Supersingular isogeny graphs have been used in the Charles–Goren–Lauter cryptographic hash function and the supersingular isogeny Diffie–Hellman (SIDH) protocole of De\,Feo and Jao. A recently proposed alternative to SIDH is the commutative supersingular isogeny Diffie–Hellman (CSIDH) protocole, in which the isogeny graph is first restricted to $\FF_p$-rational curves $E$ and $\FF_p$-rational isogenies then oriented by the quadratic subring $\ZZ[\pi] \subset \End(E)$ generated by the Frobenius endomorphism $\pi: E \rightarrow E$.

We introduce a general notion of orienting supersingular elliptic curves and their isogenies, and use this as the basis to construct a general oriented supersingular isogeny Diffie-Hellman (OSIDH) protocole.

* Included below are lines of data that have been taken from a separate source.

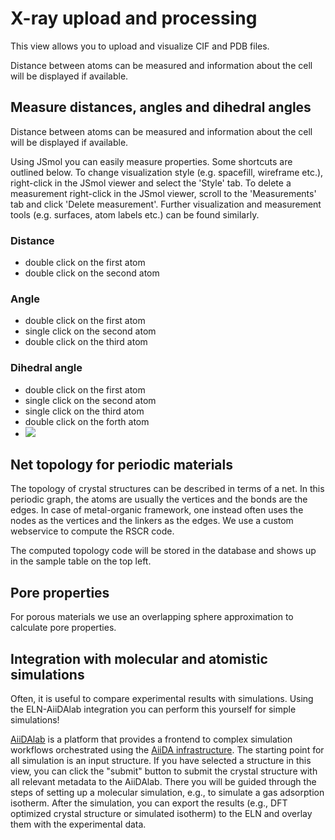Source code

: # X-ray upload and processing

This view allows you to upload and visualize CIF and PDB files.

Distance between atoms can be measured and information about the cell will be displayed if available.

## Measure distances, angles and dihedral angles

Distance between atoms can be measured and information about the cell will be displayed if available.

Using JSmol you can easily measure properties. Some shortcuts are outlined below. To change visualization style (e.g. spacefill, wireframe etc.), right-click in the JSmol viewer and select the 'Style' tab. To delete a measurement right-click in the JSmol viewer, scroll to the 'Measurements' tab and click 'Delete measurement'. Further visualization and measurement tools (e.g. surfaces, atom labels etc.) can be found similarly.

### Distance

- double click on the first atom
- double click on the second atom

### Angle

- double click on the first atom
- single click on the second atom
- double click on the third atom

### Dihedral angle

- double click on the first atom
- single click on the second atom
- single click on the third atom
- double click on the forth atom
- ![](measure.gif)

## Net topology for periodic materials

The topology of crystal structures can be described in terms of a net. In this periodic graph, the atoms are usually the vertices and the bonds are the edges. In case of metal-organic framework, one instead often uses the nodes as the vertices and the linkers as the edges. We use a custom webservice to compute the RSCR code.

The computed topology code will be stored in the database and shows up in the sample table on the top left.

## Pore properties
For porous materials we use an overlapping sphere approximation to calculate pore properties.

## Integration with molecular and atomistic simulations
Often, it is useful to compare experimental results with simulations. 
Using the ELN-AiiDAlab integration you can perform this yourself for simple simulations!

[AiiDAlab](https://www.materialscloud.org/work/aiidalab) is a platform that provides a frontend to complex simulation workflows orchestrated using the [AiiDA infrastructure](aiida.net).
The starting point for all simulation is an input structure. If you have selected a structure in this view, you can click the "submit" button to submit the crystal structure with all relevant metadata to the AiiDAlab. There you will be guided through the steps of setting up a molecular simulation, e.g., to simulate a gas adsorption isotherm. 
After the simulation, you can export the results (e.g., DFT optimized crystal structure or simulated isotherm) to the ELN and overlay them with the experimental data.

By imposing the data of an orientation by an imaginary quadratic ring $\OO$, we obtain an augmented category of supersingular curves on which the class group $\Cl(\OO)$ acts faithfully and transitively. This idea is already implicit in the CSIDH protocol, in which supersingular curves over $\FF_p$ are oriented by the Frobenius subring $\ZZ[\pi] \simeq \ZZ[\sqrt{-p}]$. In contrast we consider an elliptic curve $E_0$ oriented by a CM order $\OO_K$ of class number one. To obtain a nontrivial group action, we consider $\ell$-isogeny chains, on which the class group of an order $\OO$ of large index $\ell^n$ in $\OO_K$ acts, a structure we call a whirlpool. The map from $\ell$-isogeny chains to its terminus forgets the structure of the orientation, and the original base curve $E_0$, giving rise to a generic supersingular elliptic curve. Within this general framework we define a new oriented supersingular isogeny Diffie-Hellman (OSIDH) protocol, which has fewer restrictions on the proportion of supersingular curves covered and on the torsion group structure of the underlying curves. Moreover, the group action can be carried out effectively solely on the sequences of moduli points (such as $j$-invariants) on a modular curve, thereby avoiding expensive isogeny computations, and is further amenable to speedup by precomputations of endomorphisms on the base curve $E_0$.